Records shown:
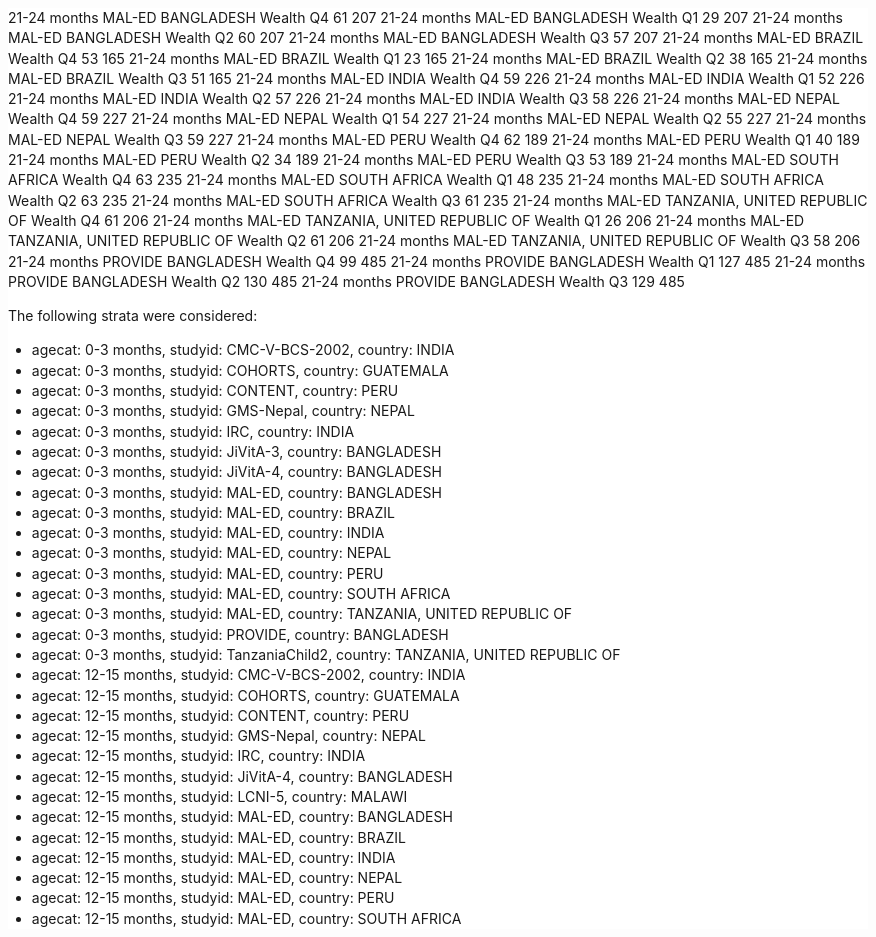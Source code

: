 21-24 months   MAL-ED           BANGLADESH                     Wealth Q4             61     207
21-24 months   MAL-ED           BANGLADESH                     Wealth Q1             29     207
21-24 months   MAL-ED           BANGLADESH                     Wealth Q2             60     207
21-24 months   MAL-ED           BANGLADESH                     Wealth Q3             57     207
21-24 months   MAL-ED           BRAZIL                         Wealth Q4             53     165
21-24 months   MAL-ED           BRAZIL                         Wealth Q1             23     165
21-24 months   MAL-ED           BRAZIL                         Wealth Q2             38     165
21-24 months   MAL-ED           BRAZIL                         Wealth Q3             51     165
21-24 months   MAL-ED           INDIA                          Wealth Q4             59     226
21-24 months   MAL-ED           INDIA                          Wealth Q1             52     226
21-24 months   MAL-ED           INDIA                          Wealth Q2             57     226
21-24 months   MAL-ED           INDIA                          Wealth Q3             58     226
21-24 months   MAL-ED           NEPAL                          Wealth Q4             59     227
21-24 months   MAL-ED           NEPAL                          Wealth Q1             54     227
21-24 months   MAL-ED           NEPAL                          Wealth Q2             55     227
21-24 months   MAL-ED           NEPAL                          Wealth Q3             59     227
21-24 months   MAL-ED           PERU                           Wealth Q4             62     189
21-24 months   MAL-ED           PERU                           Wealth Q1             40     189
21-24 months   MAL-ED           PERU                           Wealth Q2             34     189
21-24 months   MAL-ED           PERU                           Wealth Q3             53     189
21-24 months   MAL-ED           SOUTH AFRICA                   Wealth Q4             63     235
21-24 months   MAL-ED           SOUTH AFRICA                   Wealth Q1             48     235
21-24 months   MAL-ED           SOUTH AFRICA                   Wealth Q2             63     235
21-24 months   MAL-ED           SOUTH AFRICA                   Wealth Q3             61     235
21-24 months   MAL-ED           TANZANIA, UNITED REPUBLIC OF   Wealth Q4             61     206
21-24 months   MAL-ED           TANZANIA, UNITED REPUBLIC OF   Wealth Q1             26     206
21-24 months   MAL-ED           TANZANIA, UNITED REPUBLIC OF   Wealth Q2             61     206
21-24 months   MAL-ED           TANZANIA, UNITED REPUBLIC OF   Wealth Q3             58     206
21-24 months   PROVIDE          BANGLADESH                     Wealth Q4             99     485
21-24 months   PROVIDE          BANGLADESH                     Wealth Q1            127     485
21-24 months   PROVIDE          BANGLADESH                     Wealth Q2            130     485
21-24 months   PROVIDE          BANGLADESH                     Wealth Q3            129     485


The following strata were considered:

* agecat: 0-3 months, studyid: CMC-V-BCS-2002, country: INDIA
* agecat: 0-3 months, studyid: COHORTS, country: GUATEMALA
* agecat: 0-3 months, studyid: CONTENT, country: PERU
* agecat: 0-3 months, studyid: GMS-Nepal, country: NEPAL
* agecat: 0-3 months, studyid: IRC, country: INDIA
* agecat: 0-3 months, studyid: JiVitA-3, country: BANGLADESH
* agecat: 0-3 months, studyid: JiVitA-4, country: BANGLADESH
* agecat: 0-3 months, studyid: MAL-ED, country: BANGLADESH
* agecat: 0-3 months, studyid: MAL-ED, country: BRAZIL
* agecat: 0-3 months, studyid: MAL-ED, country: INDIA
* agecat: 0-3 months, studyid: MAL-ED, country: NEPAL
* agecat: 0-3 months, studyid: MAL-ED, country: PERU
* agecat: 0-3 months, studyid: MAL-ED, country: SOUTH AFRICA
* agecat: 0-3 months, studyid: MAL-ED, country: TANZANIA, UNITED REPUBLIC OF
* agecat: 0-3 months, studyid: PROVIDE, country: BANGLADESH
* agecat: 0-3 months, studyid: TanzaniaChild2, country: TANZANIA, UNITED REPUBLIC OF
* agecat: 12-15 months, studyid: CMC-V-BCS-2002, country: INDIA
* agecat: 12-15 months, studyid: COHORTS, country: GUATEMALA
* agecat: 12-15 months, studyid: CONTENT, country: PERU
* agecat: 12-15 months, studyid: GMS-Nepal, country: NEPAL
* agecat: 12-15 months, studyid: IRC, country: INDIA
* agecat: 12-15 months, studyid: JiVitA-4, country: BANGLADESH
* agecat: 12-15 months, studyid: LCNI-5, country: MALAWI
* agecat: 12-15 months, studyid: MAL-ED, country: BANGLADESH
* agecat: 12-15 months, studyid: MAL-ED, country: BRAZIL
* agecat: 12-15 months, studyid: MAL-ED, country: INDIA
* agecat: 12-15 months, studyid: MAL-ED, country: NEPAL
* agecat: 12-15 months, studyid: MAL-ED, country: PERU
* agecat: 12-15 months, studyid: MAL-ED, country: SOUTH AFRICA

Your assignment: Give the number of lines in the listing that include the word "GUATEMALA", without any added words.

Solution to the problem: 2